→ **TASK BRIEF**
Find the line with "option is required." and the line with "specify the album" in the entries below; output exactly those two lines, every line between them, and no others.

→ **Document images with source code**
^^^^^^^^

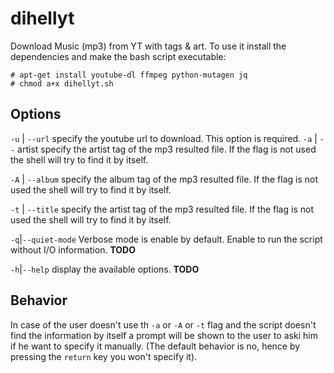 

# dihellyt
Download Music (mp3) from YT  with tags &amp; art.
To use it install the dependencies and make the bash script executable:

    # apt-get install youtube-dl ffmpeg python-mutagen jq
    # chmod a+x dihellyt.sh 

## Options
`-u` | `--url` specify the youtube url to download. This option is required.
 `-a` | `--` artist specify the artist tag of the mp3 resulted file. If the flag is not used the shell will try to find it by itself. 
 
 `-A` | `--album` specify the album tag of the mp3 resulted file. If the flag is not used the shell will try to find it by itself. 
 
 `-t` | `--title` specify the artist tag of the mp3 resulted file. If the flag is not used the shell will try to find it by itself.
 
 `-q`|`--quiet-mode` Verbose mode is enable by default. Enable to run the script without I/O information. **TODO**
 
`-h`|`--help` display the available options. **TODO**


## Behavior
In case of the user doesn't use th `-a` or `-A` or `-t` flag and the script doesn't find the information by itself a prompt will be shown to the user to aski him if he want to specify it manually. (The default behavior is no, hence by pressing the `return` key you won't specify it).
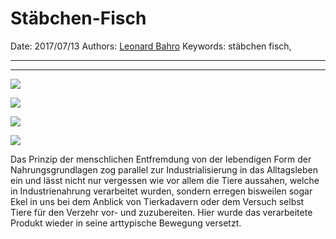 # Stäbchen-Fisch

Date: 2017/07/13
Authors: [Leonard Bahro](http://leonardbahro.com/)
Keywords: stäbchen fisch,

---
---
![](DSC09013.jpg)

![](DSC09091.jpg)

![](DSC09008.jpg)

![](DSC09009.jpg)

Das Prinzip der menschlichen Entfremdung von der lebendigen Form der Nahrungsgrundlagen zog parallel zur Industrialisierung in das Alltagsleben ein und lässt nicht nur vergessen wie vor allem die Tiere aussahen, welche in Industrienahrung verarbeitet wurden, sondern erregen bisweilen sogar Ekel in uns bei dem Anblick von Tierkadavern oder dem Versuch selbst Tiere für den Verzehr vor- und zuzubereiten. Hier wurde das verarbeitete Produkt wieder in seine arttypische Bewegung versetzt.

^^^^^^^^

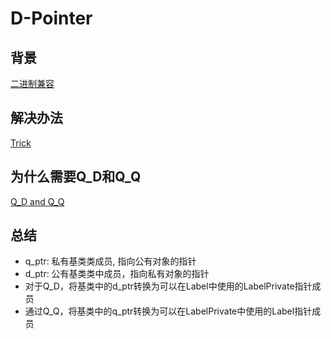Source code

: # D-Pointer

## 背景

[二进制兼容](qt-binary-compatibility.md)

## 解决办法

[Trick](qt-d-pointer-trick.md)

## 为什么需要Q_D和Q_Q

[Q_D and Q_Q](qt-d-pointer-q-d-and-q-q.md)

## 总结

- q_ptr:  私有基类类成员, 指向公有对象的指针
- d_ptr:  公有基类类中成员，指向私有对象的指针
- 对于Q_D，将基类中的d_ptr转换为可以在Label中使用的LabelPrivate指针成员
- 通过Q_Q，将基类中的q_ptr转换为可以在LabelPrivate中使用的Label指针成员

^^^^^^^^

→ **TASK SOLUTION**
`-u` | `--url` specify the youtube url to download. This option is required.
 `-a` | `--` artist specify the artist tag of the mp3 resulted file. If the flag is not used the shell will try to find it by itself. 
 
 `-A` | `--album` specify the album tag of the mp3 resulted file. If the flag is not used the shell will try to find it by itself. 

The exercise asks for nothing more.